All of the data below needs to be set down once more, exactly as written.

══ Working data ══

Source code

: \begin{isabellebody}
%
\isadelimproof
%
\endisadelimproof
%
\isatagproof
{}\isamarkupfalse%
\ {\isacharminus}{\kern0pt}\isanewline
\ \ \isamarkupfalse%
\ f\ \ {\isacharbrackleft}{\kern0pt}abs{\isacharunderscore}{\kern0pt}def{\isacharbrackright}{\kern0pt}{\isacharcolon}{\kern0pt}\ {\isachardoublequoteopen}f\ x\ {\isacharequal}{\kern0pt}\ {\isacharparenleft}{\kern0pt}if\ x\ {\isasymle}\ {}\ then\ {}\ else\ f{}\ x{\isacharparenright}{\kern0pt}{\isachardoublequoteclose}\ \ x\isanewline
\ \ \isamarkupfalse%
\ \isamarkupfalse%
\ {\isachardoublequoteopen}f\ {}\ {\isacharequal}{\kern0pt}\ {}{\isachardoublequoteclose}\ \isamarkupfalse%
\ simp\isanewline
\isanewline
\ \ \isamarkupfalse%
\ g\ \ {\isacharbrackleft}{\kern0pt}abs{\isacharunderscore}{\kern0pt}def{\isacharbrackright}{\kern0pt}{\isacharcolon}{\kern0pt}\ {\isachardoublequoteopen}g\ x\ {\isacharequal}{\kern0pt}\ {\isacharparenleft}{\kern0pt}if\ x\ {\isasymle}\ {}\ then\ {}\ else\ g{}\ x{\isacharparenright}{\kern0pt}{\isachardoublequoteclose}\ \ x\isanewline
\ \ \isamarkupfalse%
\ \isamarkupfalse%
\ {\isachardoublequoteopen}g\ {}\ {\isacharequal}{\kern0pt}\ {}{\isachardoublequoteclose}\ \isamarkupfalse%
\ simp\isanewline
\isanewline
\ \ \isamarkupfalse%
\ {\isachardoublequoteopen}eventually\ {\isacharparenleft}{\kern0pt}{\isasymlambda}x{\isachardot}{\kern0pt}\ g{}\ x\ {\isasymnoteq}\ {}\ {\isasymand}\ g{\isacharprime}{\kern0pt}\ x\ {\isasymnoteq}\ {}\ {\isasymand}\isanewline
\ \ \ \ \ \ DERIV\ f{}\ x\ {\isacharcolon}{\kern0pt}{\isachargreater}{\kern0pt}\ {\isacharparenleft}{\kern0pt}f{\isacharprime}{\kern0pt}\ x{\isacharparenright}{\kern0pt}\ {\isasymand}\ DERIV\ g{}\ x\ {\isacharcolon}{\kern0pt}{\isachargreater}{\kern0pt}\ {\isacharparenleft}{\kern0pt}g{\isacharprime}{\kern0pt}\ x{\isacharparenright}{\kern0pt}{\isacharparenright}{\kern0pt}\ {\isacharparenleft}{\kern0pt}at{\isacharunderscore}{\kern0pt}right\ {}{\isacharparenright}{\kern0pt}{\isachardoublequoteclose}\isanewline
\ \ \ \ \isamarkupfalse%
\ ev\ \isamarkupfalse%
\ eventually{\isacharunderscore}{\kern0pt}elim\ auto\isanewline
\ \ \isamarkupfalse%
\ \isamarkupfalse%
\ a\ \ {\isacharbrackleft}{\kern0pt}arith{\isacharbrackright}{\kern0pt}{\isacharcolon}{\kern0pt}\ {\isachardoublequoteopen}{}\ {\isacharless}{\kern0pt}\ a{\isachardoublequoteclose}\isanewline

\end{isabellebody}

═══

Answer to this exercise
Source code

: \begin{isabellebody}
%
\isadelimproof
%
\endisadelimproof
%
\isatagproof
{}\isamarkupfalse%
\ {\isacharminus}{\kern0pt}\isanewline
\ \ \isamarkupfalse%
\ f\ \ {\isacharbrackleft}{\kern0pt}abs{\isacharunderscore}{\kern0pt}def{\isacharbrackright}{\kern0pt}{\isacharcolon}{\kern0pt}\ {\isachardoublequoteopen}f\ x\ {\isacharequal}{\kern0pt}\ {\isacharparenleft}{\kern0pt}if\ x\ {\isasymle}\ {}\ then\ {}\ else\ f{}\ x{\isacharparenright}{\kern0pt}{\isachardoublequoteclose}\ \ x\isanewline
\ \ \isamarkupfalse%
\ \isamarkupfalse%
\ {\isachardoublequoteopen}f\ {}\ {\isacharequal}{\kern0pt}\ {}{\isachardoublequoteclose}\ \isamarkupfalse%
\ simp\isanewline
\isanewline
\ \ \isamarkupfalse%
\ g\ \ {\isacharbrackleft}{\kern0pt}abs{\isacharunderscore}{\kern0pt}def{\isacharbrackright}{\kern0pt}{\isacharcolon}{\kern0pt}\ {\isachardoublequoteopen}g\ x\ {\isacharequal}{\kern0pt}\ {\isacharparenleft}{\kern0pt}if\ x\ {\isasymle}\ {}\ then\ {}\ else\ g{}\ x{\isacharparenright}{\kern0pt}{\isachardoublequoteclose}\ \ x\isanewline
\ \ \isamarkupfalse%
\ \isamarkupfalse%
\ {\isachardoublequoteopen}g\ {}\ {\isacharequal}{\kern0pt}\ {}{\isachardoublequoteclose}\ \isamarkupfalse%
\ simp\isanewline
\isanewline
\ \ \isamarkupfalse%
\ {\isachardoublequoteopen}eventually\ {\isacharparenleft}{\kern0pt}{\isasymlambda}x{\isachardot}{\kern0pt}\ g{}\ x\ {\isasymnoteq}\ {}\ {\isasymand}\ g{\isacharprime}{\kern0pt}\ x\ {\isasymnoteq}\ {}\ {\isasymand}\isanewline
\ \ \ \ \ \ DERIV\ f{}\ x\ {\isacharcolon}{\kern0pt}{\isachargreater}{\kern0pt}\ {\isacharparenleft}{\kern0pt}f{\isacharprime}{\kern0pt}\ x{\isacharparenright}{\kern0pt}\ {\isasymand}\ DERIV\ g{}\ x\ {\isacharcolon}{\kern0pt}{\isachargreater}{\kern0pt}\ {\isacharparenleft}{\kern0pt}g{\isacharprime}{\kern0pt}\ x{\isacharparenright}{\kern0pt}{\isacharparenright}{\kern0pt}\ {\isacharparenleft}{\kern0pt}at{\isacharunderscore}{\kern0pt}right\ {}{\isacharparenright}{\kern0pt}{\isachardoublequoteclose}\isanewline
\ \ \ \ \isamarkupfalse%
\ ev\ \isamarkupfalse%
\ eventually{\isacharunderscore}{\kern0pt}elim\ auto\isanewline
\ \ \isamarkupfalse%
\ \isamarkupfalse%
\ a\ \ {\isacharbrackleft}{\kern0pt}arith{\isacharbrackright}{\kern0pt}{\isacharcolon}{\kern0pt}\ {\isachardoublequoteopen}{}\ {\isacharless}{\kern0pt}\ a{\isachardoublequoteclose}\isanewline

\end{isabellebody}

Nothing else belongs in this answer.